Chapter 25
They did.
Silver Court had always lived inside rumor in my mind.
Even when Adrian first left Vale territory for its outer circles, even when Hart ledgers began carrying the names of court households and border commissions, Silver Court had remained less a place than a machine: lacquer, rank, witnesses, and the polished cruelty of people who believed law was only power with cleaner hands.
It was worse in truth.
The full-moon court had been opened in the Hall of White Antlers, a chamber so high the banners vanished into shadow before they reached the rafters.
Moon glass lined the upper walls. Silver braziers burned smokeless along the central aisle.
At the far end, beneath the split wolf crown crest, a black dais held three judgment chairs.
Not one.
Three.
The crown absent.
The kingdom watching itself decide what shape power should take next. Lucian walked at my side through that hall as if he had never done anything else.
I knew better.
Every step cost him something.

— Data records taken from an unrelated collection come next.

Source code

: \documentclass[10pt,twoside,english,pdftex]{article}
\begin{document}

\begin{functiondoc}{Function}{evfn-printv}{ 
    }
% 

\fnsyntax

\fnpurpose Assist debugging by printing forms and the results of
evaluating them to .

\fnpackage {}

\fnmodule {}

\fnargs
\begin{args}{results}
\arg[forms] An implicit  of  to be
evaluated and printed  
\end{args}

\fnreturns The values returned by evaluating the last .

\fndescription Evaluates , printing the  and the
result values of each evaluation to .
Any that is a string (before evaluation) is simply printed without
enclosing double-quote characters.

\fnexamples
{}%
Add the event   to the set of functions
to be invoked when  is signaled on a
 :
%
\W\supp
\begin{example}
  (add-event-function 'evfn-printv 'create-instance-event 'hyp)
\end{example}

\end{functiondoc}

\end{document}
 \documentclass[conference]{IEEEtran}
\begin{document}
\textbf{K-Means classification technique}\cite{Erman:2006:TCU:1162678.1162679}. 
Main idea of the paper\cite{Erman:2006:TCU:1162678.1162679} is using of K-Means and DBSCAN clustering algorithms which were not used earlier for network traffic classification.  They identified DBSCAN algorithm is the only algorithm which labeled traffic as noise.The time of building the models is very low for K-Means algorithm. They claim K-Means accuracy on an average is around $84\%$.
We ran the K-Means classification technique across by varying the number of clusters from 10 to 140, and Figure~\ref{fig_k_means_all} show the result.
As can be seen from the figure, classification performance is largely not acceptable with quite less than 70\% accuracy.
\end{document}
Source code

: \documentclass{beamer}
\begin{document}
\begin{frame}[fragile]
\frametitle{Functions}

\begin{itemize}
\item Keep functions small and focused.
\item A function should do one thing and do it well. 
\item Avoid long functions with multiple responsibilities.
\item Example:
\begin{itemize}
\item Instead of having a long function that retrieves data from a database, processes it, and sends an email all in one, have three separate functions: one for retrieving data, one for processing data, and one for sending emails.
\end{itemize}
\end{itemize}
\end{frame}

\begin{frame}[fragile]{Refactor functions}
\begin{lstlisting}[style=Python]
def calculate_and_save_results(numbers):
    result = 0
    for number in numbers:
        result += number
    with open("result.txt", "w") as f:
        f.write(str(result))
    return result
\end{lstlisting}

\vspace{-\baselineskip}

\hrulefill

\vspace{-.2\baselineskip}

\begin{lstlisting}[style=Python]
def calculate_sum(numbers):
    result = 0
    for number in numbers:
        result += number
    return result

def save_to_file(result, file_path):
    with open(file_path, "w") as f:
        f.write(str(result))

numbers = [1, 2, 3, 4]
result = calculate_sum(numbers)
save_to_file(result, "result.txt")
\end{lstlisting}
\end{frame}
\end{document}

Not his composure.
That was intact. But the court smelled wrong around us: old loyalties tightening, political fear sharpened by curiosity, high-blood aggression hidden under perfume and polished courtesy.
My own wolf lifted her head and bared silent teeth. No one called me widow now.
That was the first change.
Some looked at me as if I were plague. Some as if I were a prize. Some as if they had not yet decided which would be safer if the room broke badly. At the lower witness rail stood Hart House. My father in dark merchant formal, hands bare, face like shut stone.
My mother beside him in moon-gray, spine straight, eyes never leaving mine.
Temple witnesses to the right.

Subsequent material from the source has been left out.